“I wanna give the Earth relief, R-E-C-Y-C-L-E. Oh, I wanna give the Earth relief, R-E-C-Y-C-L-E!
Runners have a funny habit of getting songs stuck in their heads. As characteristic as cold beer is after a hard workout, it is likewise common practice to fixate on a tune and repeat it in your head the entire duration of a long training run or race. The origin of these internal concerts is as big a mystery to me as running 26 miles might be to you. For the most part the songs just “pop” in there. Yet on occasion some expositional force will impose its will on the psyche and pull from distant recesses a long lost memory.
“If you want a future, you better conserve. The less we use the more we do to save this planet Earth.”
My run on Saturday was interrupted by the resurgence of a melody from my childhood. The sufferer of sore joints and tired legs, I had taken to the Middlesex Fells in nearby Medford for some trail running. It was a vain attempt to spare my bones the pounding of a longer run on asphalt. It was also cold, snowy and gray, and I imagined the trails sparsely populated. Indeed, there were fewer people than your average Saturday. Their remnants from the previous week, however, were in disgraceful abundance.

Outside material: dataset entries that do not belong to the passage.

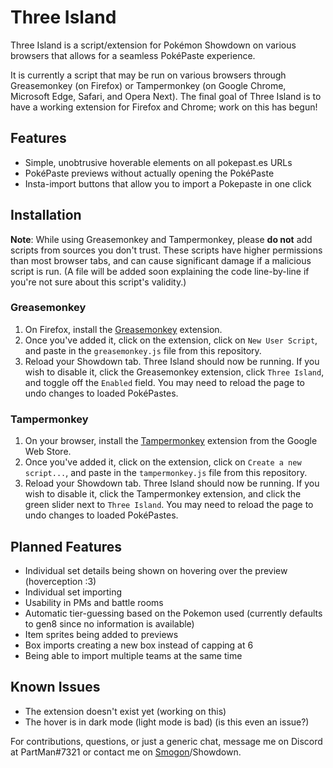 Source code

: # Three Island

Three Island is a script/extension for Pokémon Showdown on various browsers that allows for a seamless PokéPaste experience.

It is currently a script that may be run on various browsers through Greasemonkey (on Firefox) or Tampermonkey (on Google Chrome, Microsoft Edge, Safari, and Opera Next). The final goal of Three Island is to have a working extension for Firefox and Chrome; work on this has begun!

## Features
* Simple, unobtrusive hoverable elements on all pokepast.es URLs
* PokéPaste previews without actually opening the PokéPaste
* Insta-import buttons that allow you to import a Pokepaste in one click

## Installation

**Note**: While using Greasemonkey and Tampermonkey, please **do not** add scripts from sources you don't trust. These scripts have higher permissions than most browser tabs, and can cause significant damage if a malicious script is run. (A file will be added soon explaining the code line-by-line if you're not sure about this script's validity.)

### Greasemonkey
1. On Firefox, install the [Greasemonkey](https://addons.mozilla.org/en-US/firefox/addon/greasemonkey/) extension.
2. Once you've added it, click on the extension, click on `New User Script`, and paste in the `greasemonkey.js` file from this repository.
3. Reload your Showdown tab.
Three Island should now be running. If you wish to disable it, click the Greasemonkey extension, click `Three Island`, and toggle off the `Enabled` field. You may need to reload the page to undo changes to loaded PokéPastes.

### Tampermonkey
1. On your browser, install the [Tampermonkey](https://chrome.google.com/webstore/detail/tampermonkey/dhdgffkkebhmkfjojejmpbldmpobfkfo?hl=en) extension from the Google Web Store.
2. Once you've added it, click on the extension, click on `Create a new script...`, and paste in the `tampermonkey.js` file from this repository.
3. Reload your Showdown tab.
Three Island should now be running. If you wish to disable it, click the Tampermonkey extension, and click the green slider next to `Three Island`. You may need to reload the page to undo changes to loaded PokéPastes.

## Planned Features
* Individual set details being shown on hovering over the preview (hoverception :3)
* Individual set importing
* Usability in PMs and battle rooms
* Automatic tier-guessing based on the Pokemon used (currently defaults to gen8 since no information is available)
* Item sprites being added to previews
* Box imports creating a new box instead of capping at 6
* Being able to import multiple teams at the same time

## Known Issues
* The extension doesn't exist yet (working on this)
* The hover is in dark mode (light mode is bad) (is this even an issue?)

For contributions, questions, or just a generic chat, message me on Discord at PartMan#7321 or contact me on [Smogon](https://www.smogon.com/forums/members/partman.470255/)/Showdown.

The sight of a discarded 32-ounce plastic Dunkin’ Donuts cup under a tree on the Reservoir Trail jogged (pun intended) a foregone memory of sitting at home after school watching syndicated reruns of ALF. Somewhere in or around 1991, maybe ’92, Maine Public Broadcasting issued a series of television spots aimed at young viewers. The mission of these public service announcements was to instill tenets of environmentalism via catchy jingles, fashioned as country, ska, and do-wop songs. They worked; much of the environmental urgency ubiquitous during my adolescence did. Just as I trained my legs to traverse the Earth, cultural influence trained my youthful brain to care about it. As an adult, I still do.
Refuse in the forest is the metaphoric dog poop on your street corner. Maybe you don’t think about it until you step in it. Then it becomes your problem. Well, trust me when I say every runner has the heart of a conservationist. Every stride is a reminder that the Earth is pushing you back. And every piece of garbage left behind is feces we have to step in.
The current health crisis, by way of restriction, has reintroduced our natural habitat to individuals and families looking for household escape. That’s fine (social distancing practices implied); the outdoors isn’t just for runners. It’s for everyone! But on behalf of the runners, hikers, nature enthusiasts, and friends like ours at Maine Hut & Trails, let’s remember to do our part to keep our planet unpolluted and litter-free. We can all spread the word – or in my case a cheesy, childhood song – to help keep our parks and forests clean.